孝武帝大明六年五月,下诏设立凌室藏冰。有关部门上奏说,季冬月份,冰最坚固的时候,凌室长率领山虞和舆隶到深山穷谷、阴冷冰冻之处取冰,然后放入冰窖。务必使其周密,不让冷气泄漏。先用黑公羊和黑黍在凌室北边祭祀司寒之神。仲春月份,春分这一天,用黑羊羔和黑黍祭祀司寒之神。打开冰室,先祭祀宗庙。二庙夏季祭祀用鉴盛冰,每个庙室一个鉴,用来抵御热气、苍蝇和蚊虫。三座御殿以及太官的食物,都用鉴提供冰。从春分到立秋,有臣妾去世,下诏赐予棺材。从立夏到立秋,不限重量数量用来周济丧事。修整夷盘,随同冰一起借给使用。凌室在乐游苑内,设置长官一人,保举吏二人。

三公的黄皞,前代史书没有记载其含义。史臣按:《礼记》说“士的韠与天子相同,公侯大夫则不同”。郑玄注:“士地位低贱,与国君相同,不嫌忌。”那红色大门敞开,是正对阳光的正色。三公与天子相比,礼仪等级相差不多,所以用黄色的皞,以示谦逊不敢直指天子,大概是汉代以来的制度。张超给陈公的信中说“拜受黄皞将有时日”就是指这个。

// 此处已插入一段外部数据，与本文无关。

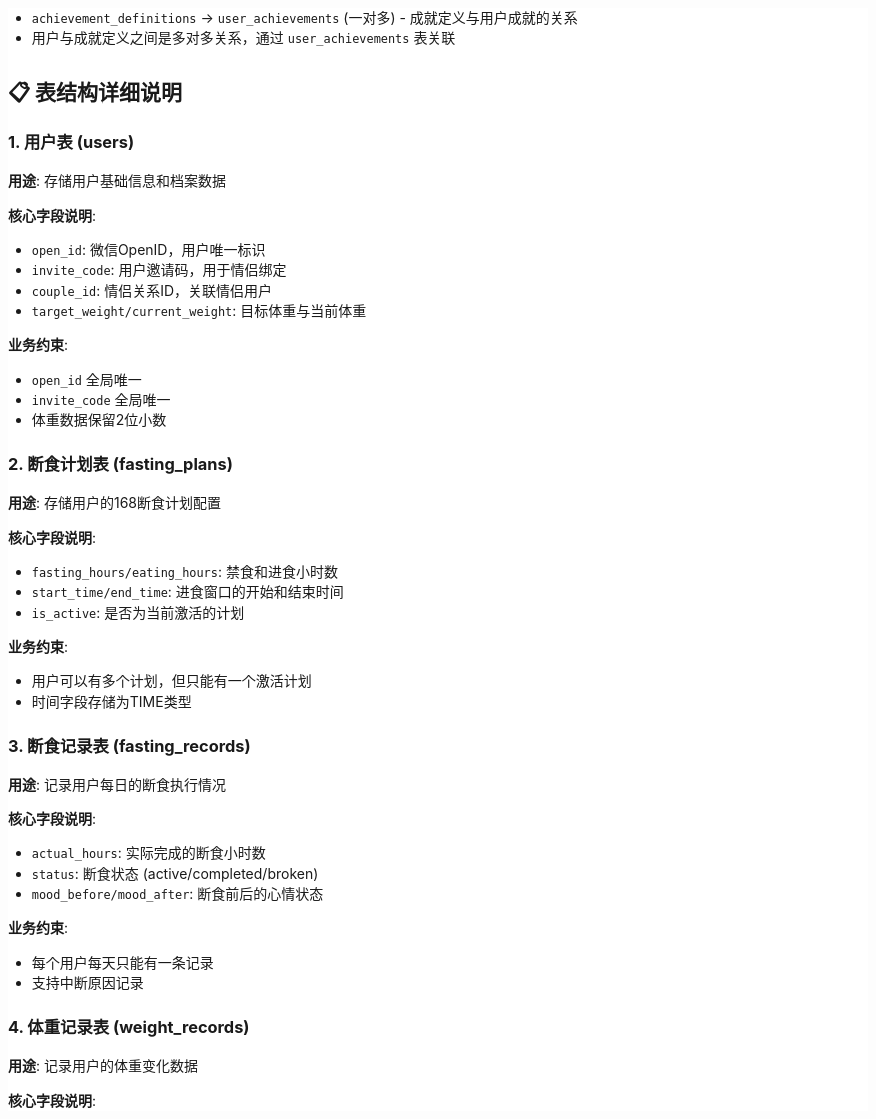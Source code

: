 - `achievement_definitions` → `user_achievements` (一对多) - 成就定义与用户成就的关系
- 用户与成就定义之间是多对多关系，通过 `user_achievements` 表关联

## 📋 表结构详细说明

### 1. 用户表 (users)

**用途**: 存储用户基础信息和档案数据

**核心字段说明**:

- `open_id`: 微信OpenID，用户唯一标识
- `invite_code`: 用户邀请码，用于情侣绑定
- `couple_id`: 情侣关系ID，关联情侣用户
- `target_weight/current_weight`: 目标体重与当前体重

**业务约束**:

- `open_id` 全局唯一
- `invite_code` 全局唯一
- 体重数据保留2位小数

### 2. 断食计划表 (fasting_plans)

**用途**: 存储用户的168断食计划配置

**核心字段说明**:

- `fasting_hours/eating_hours`: 禁食和进食小时数
- `start_time/end_time`: 进食窗口的开始和结束时间
- `is_active`: 是否为当前激活的计划

**业务约束**:

- 用户可以有多个计划，但只能有一个激活计划
- 时间字段存储为TIME类型

### 3. 断食记录表 (fasting_records)

**用途**: 记录用户每日的断食执行情况

**核心字段说明**:

- `actual_hours`: 实际完成的断食小时数
- `status`: 断食状态 (active/completed/broken)
- `mood_before/mood_after`: 断食前后的心情状态

**业务约束**:

- 每个用户每天只能有一条记录
- 支持中断原因记录

### 4. 体重记录表 (weight_records)

**用途**: 记录用户的体重变化数据

**核心字段说明**:
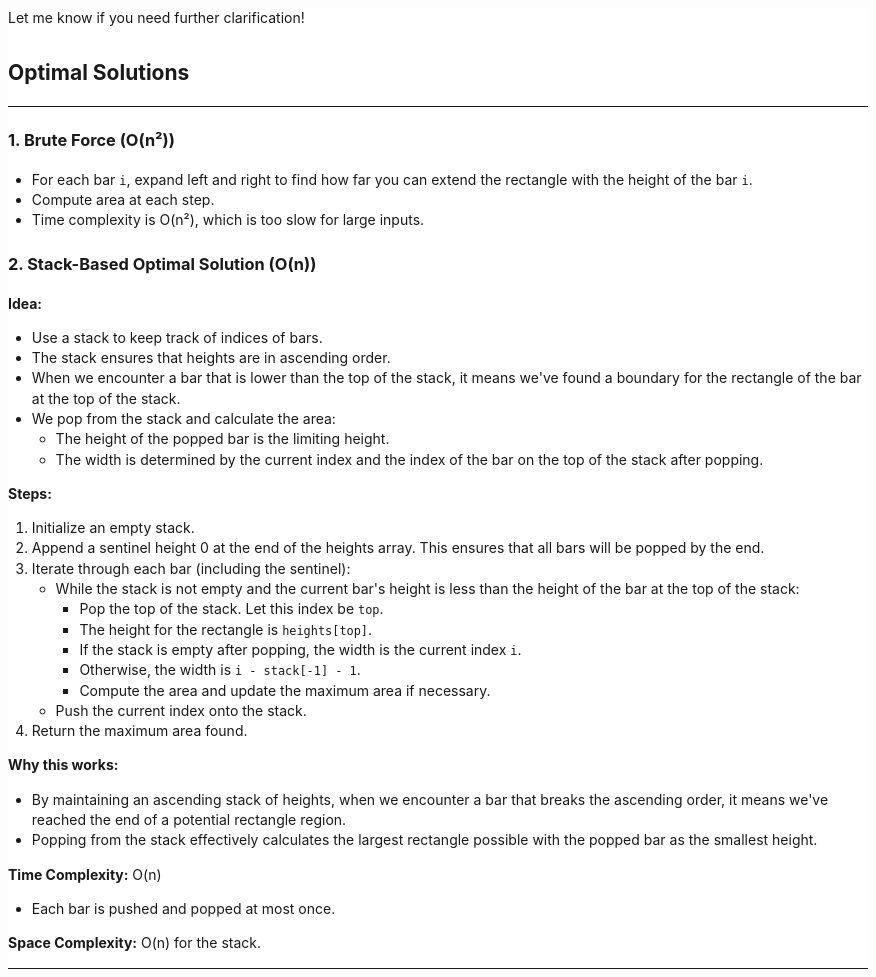 Let me know if you need further clarification!

## Optimal Solutions

---

### 1. Brute Force (O(n²))

- For each bar `i`, expand left and right to find how far you can extend the rectangle with the height of the bar `i`.
- Compute area at each step.
- Time complexity is O(n²), which is too slow for large inputs.

### 2. Stack-Based Optimal Solution (O(n))

**Idea:**

- Use a stack to keep track of indices of bars.
- The stack ensures that heights are in ascending order.
- When we encounter a bar that is lower than the top of the stack, it means we've found a boundary for the rectangle of the bar at the top of the stack.
- We pop from the stack and calculate the area:
    - The height of the popped bar is the limiting height.
    - The width is determined by the current index and the index of the bar on the top of the stack after popping.

**Steps:**

1. Initialize an empty stack.
2. Append a sentinel height 0 at the end of the heights array. This ensures that all bars will be popped by the end.
3. Iterate through each bar (including the sentinel):
    - While the stack is not empty and the current bar's height is less than the height of the bar at the top of the stack:
        - Pop the top of the stack. Let this index be `top`.
        - The height for the rectangle is `heights[top]`.
        - If the stack is empty after popping, the width is the current index `i`.
        - Otherwise, the width is `i - stack[-1] - 1`.
        - Compute the area and update the maximum area if necessary.
    - Push the current index onto the stack.
4. Return the maximum area found.

**Why this works:**

- By maintaining an ascending stack of heights, when we encounter a bar that breaks the ascending order, it means we've reached the end of a potential rectangle region.
- Popping from the stack effectively calculates the largest rectangle possible with the popped bar as the smallest height.

**Time Complexity:** O(n)

- Each bar is pushed and popped at most once.

**Space Complexity:** O(n) for the stack.

---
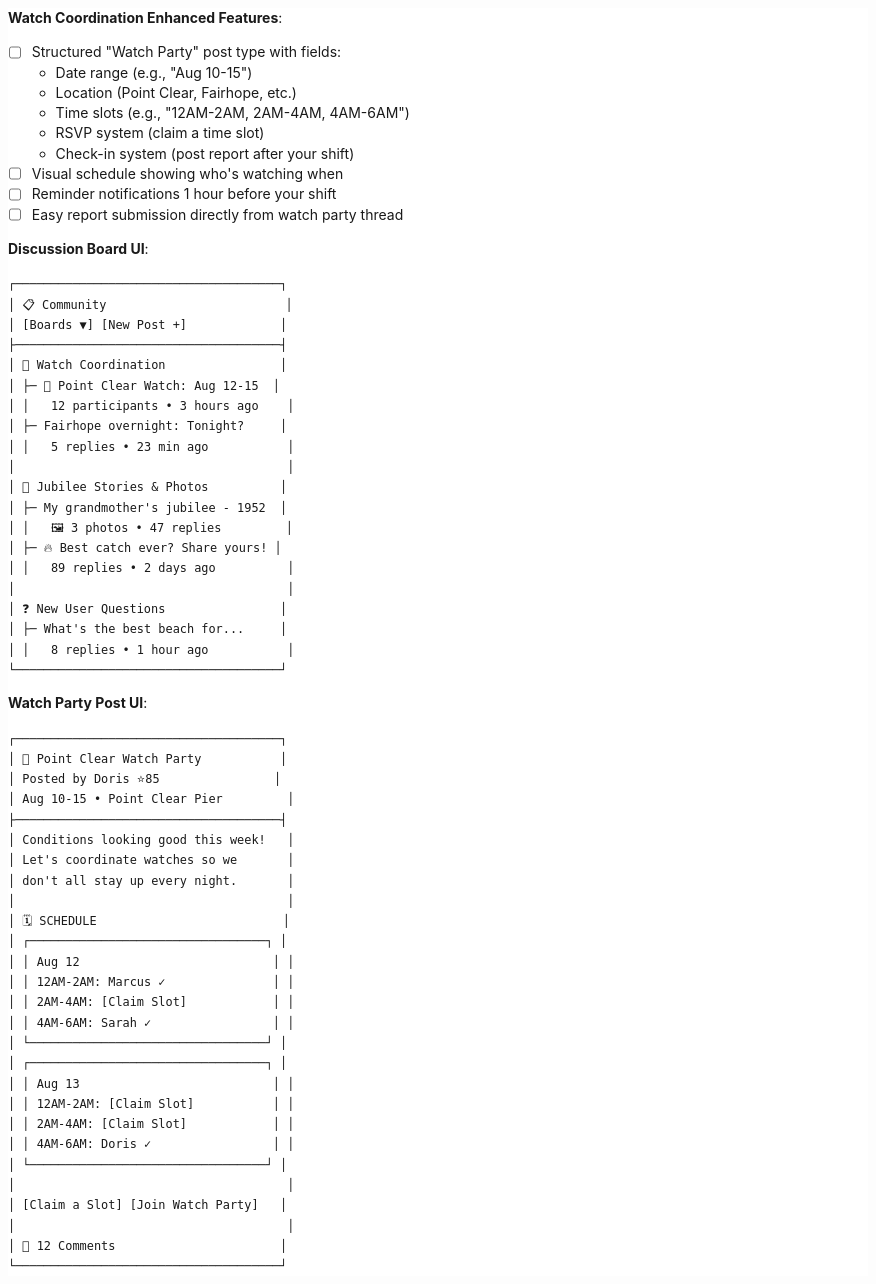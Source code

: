 **Watch Coordination Enhanced Features**:
- [ ] Structured "Watch Party" post type with fields:
  - Date range (e.g., "Aug 10-15")
  - Location (Point Clear, Fairhope, etc.)
  - Time slots (e.g., "12AM-2AM, 2AM-4AM, 4AM-6AM")
  - RSVP system (claim a time slot)
  - Check-in system (post report after your shift)
- [ ] Visual schedule showing who's watching when
- [ ] Reminder notifications 1 hour before your shift
- [ ] Easy report submission directly from watch party thread

**Discussion Board UI**:
```
┌─────────────────────────────────────┐
│ 📋 Community                         │
│ [Boards ▼] [New Post +]             │
├─────────────────────────────────────┤
│ 📅 Watch Coordination                │
│ ├─ 📌 Point Clear Watch: Aug 12-15  │
│ │   12 participants • 3 hours ago    │
│ ├─ Fairhope overnight: Tonight?     │
│ │   5 replies • 23 min ago           │
│                                      │
│ 📸 Jubilee Stories & Photos          │
│ ├─ My grandmother's jubilee - 1952  │
│ │   🖼️ 3 photos • 47 replies         │
│ ├─ 🔥 Best catch ever? Share yours! │
│ │   89 replies • 2 days ago          │
│                                      │
│ ❓ New User Questions                │
│ ├─ What's the best beach for...     │
│ │   8 replies • 1 hour ago           │
└─────────────────────────────────────┘
```

**Watch Party Post UI**:
```
┌─────────────────────────────────────┐
│ 📅 Point Clear Watch Party           │
│ Posted by Doris ⭐️85                │
│ Aug 10-15 • Point Clear Pier         │
├─────────────────────────────────────┤
│ Conditions looking good this week!   │
│ Let's coordinate watches so we       │
│ don't all stay up every night.       │
│                                      │
│ 🗓️ SCHEDULE                          │
│ ┌─────────────────────────────────┐ │
│ │ Aug 12                           │ │
│ │ 12AM-2AM: Marcus ✓               │ │
│ │ 2AM-4AM: [Claim Slot]            │ │
│ │ 4AM-6AM: Sarah ✓                 │ │
│ └─────────────────────────────────┘ │
│ ┌─────────────────────────────────┐ │
│ │ Aug 13                           │ │
│ │ 12AM-2AM: [Claim Slot]           │ │
│ │ 2AM-4AM: [Claim Slot]            │ │
│ │ 4AM-6AM: Doris ✓                 │ │
│ └─────────────────────────────────┘ │
│                                      │
│ [Claim a Slot] [Join Watch Party]   │
│                                      │
│ 💬 12 Comments                       │
└─────────────────────────────────────┘
```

史臣按:如今朝中官员去谒见三公,尚书丞、郎去谒见令、仆射、尚书,都在门外下车,穿着鞋,跨过门坎才脱鞋。汉代朝臣见三公,都要跪拜。丞、郎见八座,都手持笏板作揖,此事记载在《汉仪》和《汉旧仪》中,那么都是有敬意的。陈蕃任光禄勋,范滂任主事,以公礼去谒见陈蕃,手持笏板进入黄皞,到了座位,陈蕃不收回范滂的笏板,范滂扔掉笏板整理衣服离去。郭泰责备陈蕃说:“从官阶来说,范滂应当表示敬意;从礼仪类推,到了黄皞应该省去。”可见敬意只限于门口,这由来已久了。